Beneath this line is the data. Output exactly the lines from the line with "3. fully animated" to the line with "shot = muzzle end (for muzzle flashes)", both ends included, and nothing more.

(Items listed in a dataset)
▼▼▼

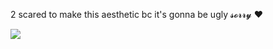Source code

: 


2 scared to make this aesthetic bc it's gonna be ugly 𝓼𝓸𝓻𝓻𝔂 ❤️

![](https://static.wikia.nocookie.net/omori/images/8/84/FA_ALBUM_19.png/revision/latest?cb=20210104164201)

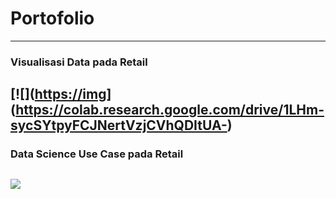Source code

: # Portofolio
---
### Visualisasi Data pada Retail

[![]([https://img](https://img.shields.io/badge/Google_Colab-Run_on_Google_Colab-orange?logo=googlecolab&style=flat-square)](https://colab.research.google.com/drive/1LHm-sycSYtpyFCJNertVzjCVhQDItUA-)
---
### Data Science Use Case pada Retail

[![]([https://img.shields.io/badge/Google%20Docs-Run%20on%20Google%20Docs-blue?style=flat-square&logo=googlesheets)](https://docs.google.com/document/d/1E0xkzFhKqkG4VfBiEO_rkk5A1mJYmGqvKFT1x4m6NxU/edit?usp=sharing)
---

▲▲▲
▼▼▼

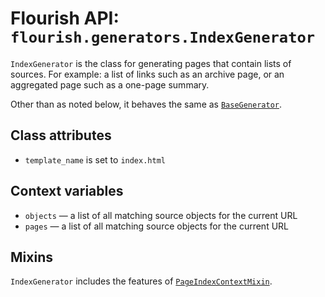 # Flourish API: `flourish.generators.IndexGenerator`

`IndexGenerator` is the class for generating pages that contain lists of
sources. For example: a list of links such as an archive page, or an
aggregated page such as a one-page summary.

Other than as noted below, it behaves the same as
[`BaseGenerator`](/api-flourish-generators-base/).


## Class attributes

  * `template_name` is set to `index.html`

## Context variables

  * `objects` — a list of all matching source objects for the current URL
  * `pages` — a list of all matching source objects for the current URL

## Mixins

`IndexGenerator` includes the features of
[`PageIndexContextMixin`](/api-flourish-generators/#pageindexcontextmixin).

▲▲▲
▼▼▼

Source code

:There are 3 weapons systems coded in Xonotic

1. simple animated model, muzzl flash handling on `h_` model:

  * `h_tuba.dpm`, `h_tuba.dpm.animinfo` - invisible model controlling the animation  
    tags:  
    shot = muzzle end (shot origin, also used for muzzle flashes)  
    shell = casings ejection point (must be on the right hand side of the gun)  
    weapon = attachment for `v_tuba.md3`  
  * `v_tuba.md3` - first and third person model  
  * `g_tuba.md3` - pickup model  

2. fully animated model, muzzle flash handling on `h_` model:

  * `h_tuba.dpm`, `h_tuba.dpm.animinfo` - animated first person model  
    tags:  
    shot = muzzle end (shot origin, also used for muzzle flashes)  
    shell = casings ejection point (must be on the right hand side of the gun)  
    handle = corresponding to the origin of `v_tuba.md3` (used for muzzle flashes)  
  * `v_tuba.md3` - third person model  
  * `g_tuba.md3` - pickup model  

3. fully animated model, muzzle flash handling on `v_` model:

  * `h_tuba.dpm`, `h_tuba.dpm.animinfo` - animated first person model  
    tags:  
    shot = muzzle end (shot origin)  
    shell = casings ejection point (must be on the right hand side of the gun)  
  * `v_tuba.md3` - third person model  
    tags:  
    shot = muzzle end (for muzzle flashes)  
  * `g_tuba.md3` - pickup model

▲▲▲

## Response to this task
3. fully animated model, muzzle flash handling on `v_` model:

  * `h_tuba.dpm`, `h_tuba.dpm.animinfo` - animated first person model  
    tags:  
    shot = muzzle end (shot origin)  
    shell = casings ejection point (must be on the right hand side of the gun)  
  * `v_tuba.md3` - third person model  
    tags:  
    shot = muzzle end (for muzzle flashes)  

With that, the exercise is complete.